YOUR GOAL:
All of the data is to be copied without a single change.

====

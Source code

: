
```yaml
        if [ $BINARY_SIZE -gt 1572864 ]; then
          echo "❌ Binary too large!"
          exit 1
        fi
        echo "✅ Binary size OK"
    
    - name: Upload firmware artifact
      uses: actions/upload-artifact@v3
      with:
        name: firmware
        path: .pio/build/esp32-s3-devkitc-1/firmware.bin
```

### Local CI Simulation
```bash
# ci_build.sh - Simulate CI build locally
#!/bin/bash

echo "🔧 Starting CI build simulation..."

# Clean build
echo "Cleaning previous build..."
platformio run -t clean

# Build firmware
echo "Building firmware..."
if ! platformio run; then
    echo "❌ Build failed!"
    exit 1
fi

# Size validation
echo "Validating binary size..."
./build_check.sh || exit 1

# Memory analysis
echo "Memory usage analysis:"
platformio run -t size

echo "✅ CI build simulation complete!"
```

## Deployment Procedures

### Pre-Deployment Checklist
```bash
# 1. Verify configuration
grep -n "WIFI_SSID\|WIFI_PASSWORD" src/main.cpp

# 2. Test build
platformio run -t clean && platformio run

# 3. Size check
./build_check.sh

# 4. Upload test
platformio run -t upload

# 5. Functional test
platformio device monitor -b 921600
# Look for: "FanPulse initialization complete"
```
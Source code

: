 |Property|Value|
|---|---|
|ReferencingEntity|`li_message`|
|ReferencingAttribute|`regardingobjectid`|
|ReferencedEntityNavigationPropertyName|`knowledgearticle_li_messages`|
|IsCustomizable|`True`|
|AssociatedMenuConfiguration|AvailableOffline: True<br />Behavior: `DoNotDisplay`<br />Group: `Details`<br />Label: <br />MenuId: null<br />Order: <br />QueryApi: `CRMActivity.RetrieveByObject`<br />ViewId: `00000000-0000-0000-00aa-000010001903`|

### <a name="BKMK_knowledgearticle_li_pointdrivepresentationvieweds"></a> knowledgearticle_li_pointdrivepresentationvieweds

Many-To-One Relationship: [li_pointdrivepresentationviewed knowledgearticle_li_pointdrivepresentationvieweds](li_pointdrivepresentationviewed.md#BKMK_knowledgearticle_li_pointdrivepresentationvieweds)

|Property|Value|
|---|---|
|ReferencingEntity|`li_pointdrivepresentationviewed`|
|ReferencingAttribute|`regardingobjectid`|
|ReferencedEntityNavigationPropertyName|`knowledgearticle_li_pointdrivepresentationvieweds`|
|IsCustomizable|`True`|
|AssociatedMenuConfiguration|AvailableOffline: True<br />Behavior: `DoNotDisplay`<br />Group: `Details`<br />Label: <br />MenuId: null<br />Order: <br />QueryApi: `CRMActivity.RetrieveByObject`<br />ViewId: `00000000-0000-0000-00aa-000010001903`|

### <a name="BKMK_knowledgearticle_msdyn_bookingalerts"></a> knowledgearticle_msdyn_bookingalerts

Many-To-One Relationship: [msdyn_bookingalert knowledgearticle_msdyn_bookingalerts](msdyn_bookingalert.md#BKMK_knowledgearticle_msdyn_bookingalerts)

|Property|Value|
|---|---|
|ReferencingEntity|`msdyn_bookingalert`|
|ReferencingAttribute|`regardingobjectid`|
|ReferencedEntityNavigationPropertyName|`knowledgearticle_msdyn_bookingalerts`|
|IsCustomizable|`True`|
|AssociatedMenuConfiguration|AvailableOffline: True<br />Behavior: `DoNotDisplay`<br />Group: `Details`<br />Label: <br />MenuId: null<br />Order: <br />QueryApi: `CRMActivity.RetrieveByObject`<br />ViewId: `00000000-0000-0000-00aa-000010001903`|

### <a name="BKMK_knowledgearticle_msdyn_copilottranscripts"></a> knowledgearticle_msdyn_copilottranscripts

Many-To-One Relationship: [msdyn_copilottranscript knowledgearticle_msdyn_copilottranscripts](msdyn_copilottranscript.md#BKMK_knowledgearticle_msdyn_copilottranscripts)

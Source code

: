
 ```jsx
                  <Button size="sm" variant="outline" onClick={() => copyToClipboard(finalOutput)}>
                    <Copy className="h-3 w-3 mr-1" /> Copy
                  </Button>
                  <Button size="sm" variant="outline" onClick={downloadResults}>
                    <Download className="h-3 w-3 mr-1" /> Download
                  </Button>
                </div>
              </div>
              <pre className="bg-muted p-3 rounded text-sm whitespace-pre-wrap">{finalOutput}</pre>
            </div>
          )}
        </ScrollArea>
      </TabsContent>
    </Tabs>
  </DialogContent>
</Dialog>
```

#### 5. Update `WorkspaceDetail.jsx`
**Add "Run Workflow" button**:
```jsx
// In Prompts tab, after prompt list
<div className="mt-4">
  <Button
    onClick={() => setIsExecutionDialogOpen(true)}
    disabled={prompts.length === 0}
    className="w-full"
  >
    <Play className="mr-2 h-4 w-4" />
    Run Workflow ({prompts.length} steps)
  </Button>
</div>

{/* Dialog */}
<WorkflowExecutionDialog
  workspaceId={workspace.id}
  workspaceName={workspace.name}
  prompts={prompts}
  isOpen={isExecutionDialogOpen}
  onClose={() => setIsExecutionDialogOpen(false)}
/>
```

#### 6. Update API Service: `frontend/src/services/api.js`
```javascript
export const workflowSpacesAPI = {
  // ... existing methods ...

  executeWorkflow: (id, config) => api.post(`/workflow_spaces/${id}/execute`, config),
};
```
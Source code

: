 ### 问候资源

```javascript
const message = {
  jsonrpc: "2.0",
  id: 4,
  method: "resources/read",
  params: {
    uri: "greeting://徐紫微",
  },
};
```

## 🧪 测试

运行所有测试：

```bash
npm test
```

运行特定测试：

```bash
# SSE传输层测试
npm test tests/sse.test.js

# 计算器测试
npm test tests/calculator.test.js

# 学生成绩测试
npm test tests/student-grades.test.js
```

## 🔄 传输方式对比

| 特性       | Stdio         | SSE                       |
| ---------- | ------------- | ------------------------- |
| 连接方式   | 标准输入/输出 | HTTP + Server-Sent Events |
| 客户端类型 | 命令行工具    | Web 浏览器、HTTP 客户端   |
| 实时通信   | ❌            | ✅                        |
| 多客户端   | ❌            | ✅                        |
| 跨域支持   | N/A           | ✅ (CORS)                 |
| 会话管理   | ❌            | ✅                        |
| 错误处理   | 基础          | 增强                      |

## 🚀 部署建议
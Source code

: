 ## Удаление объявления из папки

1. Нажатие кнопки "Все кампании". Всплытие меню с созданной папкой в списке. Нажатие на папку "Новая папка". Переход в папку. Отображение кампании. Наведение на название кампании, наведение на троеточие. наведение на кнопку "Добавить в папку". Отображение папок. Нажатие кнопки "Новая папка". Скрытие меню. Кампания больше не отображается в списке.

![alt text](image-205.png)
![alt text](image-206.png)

====

ANSWER SPACE:
Source code

:
```yaml
        if [ $BINARY_SIZE -gt 1572864 ]; then
          echo "❌ Binary too large!"
          exit 1
        fi
        echo "✅ Binary size OK"
    
    - name: Upload firmware artifact
      uses: actions/upload-artifact@v3
      with:
        name: firmware
        path: .pio/build/esp32-s3-devkitc-1/firmware.bin
```

### Local CI Simulation
```bash
# ci_build.sh - Simulate CI build locally
#!/bin/bash

echo "🔧 Starting CI build simulation..."

# Clean build
echo "Cleaning previous build..."
platformio run -t clean

# Build firmware
echo "Building firmware..."
if ! platformio run; then
    echo "❌ Build failed!"
    exit 1
fi

# Size validation
echo "Validating binary size..."
./build_check.sh || exit 1

# Memory analysis
echo "Memory usage analysis:"
platformio run -t size

echo "✅ CI build simulation complete!"
```

## Deployment Procedures

### Pre-Deployment Checklist
```bash
# 1. Verify configuration
grep -n "WIFI_SSID\|WIFI_PASSWORD" src/main.cpp

# 2. Test build
platformio run -t clean && platformio run

# 3. Size check
./build_check.sh

# 4. Upload test
platformio run -t upload

# 5. Functional test
platformio device monitor -b 921600
# Look for: "FanPulse initialization complete"
```
Source code

: |Property|Value|
|---|---|
|ReferencingEntity|`li_message`|
|ReferencingAttribute|`regardingobjectid`|
|ReferencedEntityNavigationPropertyName|`knowledgearticle_li_messages`|
|IsCustomizable|`True`|
|AssociatedMenuConfiguration|AvailableOffline: True<br />Behavior: `DoNotDisplay`<br />Group: `Details`<br />Label: <br />MenuId: null<br />Order: <br />QueryApi: `CRMActivity.RetrieveByObject`<br />ViewId: `00000000-0000-0000-00aa-000010001903`|

### <a name="BKMK_knowledgearticle_li_pointdrivepresentationvieweds"></a> knowledgearticle_li_pointdrivepresentationvieweds

Many-To-One Relationship: [li_pointdrivepresentationviewed knowledgearticle_li_pointdrivepresentationvieweds](li_pointdrivepresentationviewed.md#BKMK_knowledgearticle_li_pointdrivepresentationvieweds)

|Property|Value|
|---|---|
|ReferencingEntity|`li_pointdrivepresentationviewed`|
|ReferencingAttribute|`regardingobjectid`|
|ReferencedEntityNavigationPropertyName|`knowledgearticle_li_pointdrivepresentationvieweds`|
|IsCustomizable|`True`|
|AssociatedMenuConfiguration|AvailableOffline: True<br />Behavior: `DoNotDisplay`<br />Group: `Details`<br />Label: <br />MenuId: null<br />Order: <br />QueryApi: `CRMActivity.RetrieveByObject`<br />ViewId: `00000000-0000-0000-00aa-000010001903`|

### <a name="BKMK_knowledgearticle_msdyn_bookingalerts"></a> knowledgearticle_msdyn_bookingalerts

Many-To-One Relationship: [msdyn_bookingalert knowledgearticle_msdyn_bookingalerts](msdyn_bookingalert.md#BKMK_knowledgearticle_msdyn_bookingalerts)

|Property|Value|
|---|---|
|ReferencingEntity|`msdyn_bookingalert`|
|ReferencingAttribute|`regardingobjectid`|
|ReferencedEntityNavigationPropertyName|`knowledgearticle_msdyn_bookingalerts`|
|IsCustomizable|`True`|
|AssociatedMenuConfiguration|AvailableOffline: True<br />Behavior: `DoNotDisplay`<br />Group: `Details`<br />Label: <br />MenuId: null<br />Order: <br />QueryApi: `CRMActivity.RetrieveByObject`<br />ViewId: `00000000-0000-0000-00aa-000010001903`|

### <a name="BKMK_knowledgearticle_msdyn_copilottranscripts"></a> knowledgearticle_msdyn_copilottranscripts

Many-To-One Relationship: [msdyn_copilottranscript knowledgearticle_msdyn_copilottranscripts](msdyn_copilottranscript.md#BKMK_knowledgearticle_msdyn_copilottranscripts)

Source code

:
 ```jsx
                  <Button size="sm" variant="outline" onClick={() => copyToClipboard(finalOutput)}>
                    <Copy className="h-3 w-3 mr-1" /> Copy
                  </Button>
                  <Button size="sm" variant="outline" onClick={downloadResults}>
                    <Download className="h-3 w-3 mr-1" /> Download
                  </Button>
                </div>
              </div>
              <pre className="bg-muted p-3 rounded text-sm whitespace-pre-wrap">{finalOutput}</pre>
            </div>
          )}
        </ScrollArea>
      </TabsContent>
    </Tabs>
  </DialogContent>
</Dialog>
```

#### 5. Update `WorkspaceDetail.jsx`
**Add "Run Workflow" button**:
```jsx
// In Prompts tab, after prompt list
<div className="mt-4">
  <Button
    onClick={() => setIsExecutionDialogOpen(true)}
    disabled={prompts.length === 0}
    className="w-full"
  >
    <Play className="mr-2 h-4 w-4" />
    Run Workflow ({prompts.length} steps)
  </Button>
</div>

{/* Dialog */}
<WorkflowExecutionDialog
  workspaceId={workspace.id}
  workspaceName={workspace.name}
  prompts={prompts}
  isOpen={isExecutionDialogOpen}
  onClose={() => setIsExecutionDialogOpen(false)}
/>
```

#### 6. Update API Service: `frontend/src/services/api.js`
```javascript
export const workflowSpacesAPI = {
  // ... existing methods ...

  executeWorkflow: (id, config) => api.post(`/workflow_spaces/${id}/execute`, config),
};
```
Source code

: ### 问候资源

```javascript
const message = {
  jsonrpc: "2.0",
  id: 4,
  method: "resources/read",
  params: {
    uri: "greeting://徐紫微",
  },
};
```

## 🧪 测试

运行所有测试：

```bash
npm test
```

运行特定测试：

```bash
# SSE传输层测试
npm test tests/sse.test.js

# 计算器测试
npm test tests/calculator.test.js

# 学生成绩测试
npm test tests/student-grades.test.js
```

## 🔄 传输方式对比

| 特性       | Stdio         | SSE                       |
| ---------- | ------------- | ------------------------- |
| 连接方式   | 标准输入/输出 | HTTP + Server-Sent Events |
| 客户端类型 | 命令行工具    | Web 浏览器、HTTP 客户端   |
| 实时通信   | ❌            | ✅                        |
| 多客户端   | ❌            | ✅                        |
| 跨域支持   | N/A           | ✅ (CORS)                 |
| 会话管理   | ❌            | ✅                        |
| 错误处理   | 基础          | 增强                      |

## 🚀 部署建议
Source code

: ## Удаление объявления из папки

1. Нажатие кнопки "Все кампании". Всплытие меню с созданной папкой в списке. Нажатие на папку "Новая папка". Переход в папку. Отображение кампании. Наведение на название кампании, наведение на троеточие. наведение на кнопку "Добавить в папку". Отображение папок. Нажатие кнопки "Новая папка". Скрытие меню. Кампания больше не отображается в списке.

![alt text](image-205.png)
![alt text](image-206.png)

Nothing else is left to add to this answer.